##### Material for this exercise #####
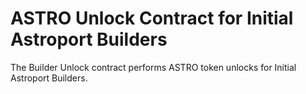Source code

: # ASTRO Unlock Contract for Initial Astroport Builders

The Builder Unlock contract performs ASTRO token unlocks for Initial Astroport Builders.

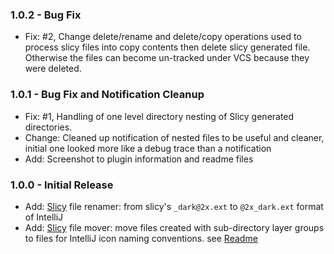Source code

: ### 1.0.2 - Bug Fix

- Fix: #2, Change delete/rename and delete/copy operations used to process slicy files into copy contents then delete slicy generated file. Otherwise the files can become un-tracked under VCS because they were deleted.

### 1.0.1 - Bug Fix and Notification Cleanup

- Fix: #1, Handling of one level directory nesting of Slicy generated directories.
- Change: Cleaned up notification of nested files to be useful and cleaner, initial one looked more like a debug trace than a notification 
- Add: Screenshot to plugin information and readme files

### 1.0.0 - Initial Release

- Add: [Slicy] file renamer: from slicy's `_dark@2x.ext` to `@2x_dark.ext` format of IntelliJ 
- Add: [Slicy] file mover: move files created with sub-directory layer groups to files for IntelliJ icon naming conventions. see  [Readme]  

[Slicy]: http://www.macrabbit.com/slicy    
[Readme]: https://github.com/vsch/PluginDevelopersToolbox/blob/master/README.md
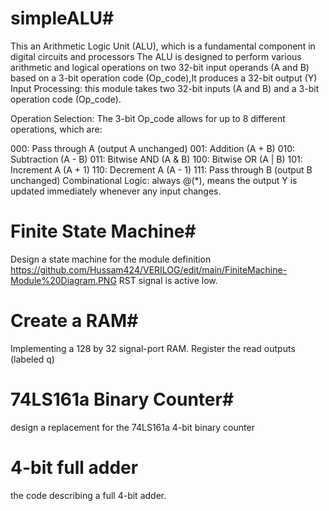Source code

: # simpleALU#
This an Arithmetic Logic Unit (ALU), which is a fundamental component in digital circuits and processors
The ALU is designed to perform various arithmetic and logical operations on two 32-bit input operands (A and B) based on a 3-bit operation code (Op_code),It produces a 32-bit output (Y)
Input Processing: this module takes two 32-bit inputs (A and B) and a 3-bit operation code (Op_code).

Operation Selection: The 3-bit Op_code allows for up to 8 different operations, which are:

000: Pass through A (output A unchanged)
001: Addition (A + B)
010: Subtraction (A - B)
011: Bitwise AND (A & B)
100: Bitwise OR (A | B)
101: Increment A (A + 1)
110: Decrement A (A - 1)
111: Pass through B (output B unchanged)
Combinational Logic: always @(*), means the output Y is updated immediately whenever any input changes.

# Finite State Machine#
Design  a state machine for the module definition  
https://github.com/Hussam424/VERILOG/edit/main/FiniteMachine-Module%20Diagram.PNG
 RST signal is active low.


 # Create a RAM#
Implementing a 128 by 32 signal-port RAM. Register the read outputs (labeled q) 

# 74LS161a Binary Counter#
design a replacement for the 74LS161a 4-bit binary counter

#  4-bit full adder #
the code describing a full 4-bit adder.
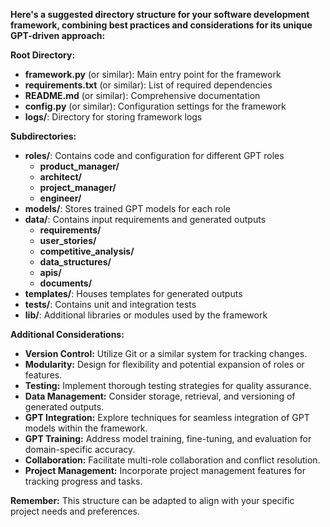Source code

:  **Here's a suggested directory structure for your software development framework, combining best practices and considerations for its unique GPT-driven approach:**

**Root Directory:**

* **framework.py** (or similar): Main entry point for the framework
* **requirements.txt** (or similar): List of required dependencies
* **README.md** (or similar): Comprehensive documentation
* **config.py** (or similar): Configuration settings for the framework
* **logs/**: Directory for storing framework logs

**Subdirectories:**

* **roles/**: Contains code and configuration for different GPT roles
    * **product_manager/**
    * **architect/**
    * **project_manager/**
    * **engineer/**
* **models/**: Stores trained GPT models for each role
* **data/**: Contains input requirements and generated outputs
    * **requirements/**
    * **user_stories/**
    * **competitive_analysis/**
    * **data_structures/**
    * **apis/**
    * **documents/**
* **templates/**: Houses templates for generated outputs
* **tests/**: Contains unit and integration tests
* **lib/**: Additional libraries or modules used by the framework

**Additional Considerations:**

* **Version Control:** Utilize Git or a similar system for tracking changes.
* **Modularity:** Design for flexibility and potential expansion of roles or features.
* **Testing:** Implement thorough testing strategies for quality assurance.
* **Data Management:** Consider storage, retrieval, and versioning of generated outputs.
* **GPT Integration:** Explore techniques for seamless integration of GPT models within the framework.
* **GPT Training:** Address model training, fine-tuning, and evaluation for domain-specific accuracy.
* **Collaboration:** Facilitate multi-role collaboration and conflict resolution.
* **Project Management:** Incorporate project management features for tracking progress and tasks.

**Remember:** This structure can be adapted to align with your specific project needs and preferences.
#####
== Work order ==
Lines that contain "your" should be pulled from the entries above and reported.

== Answer for the task ==
:  **Here's a suggested directory structure for your software development framework, combining best practices and considerations for its unique GPT-driven approach:**
**Remember:** This structure can be adapted to align with your specific project needs and preferences.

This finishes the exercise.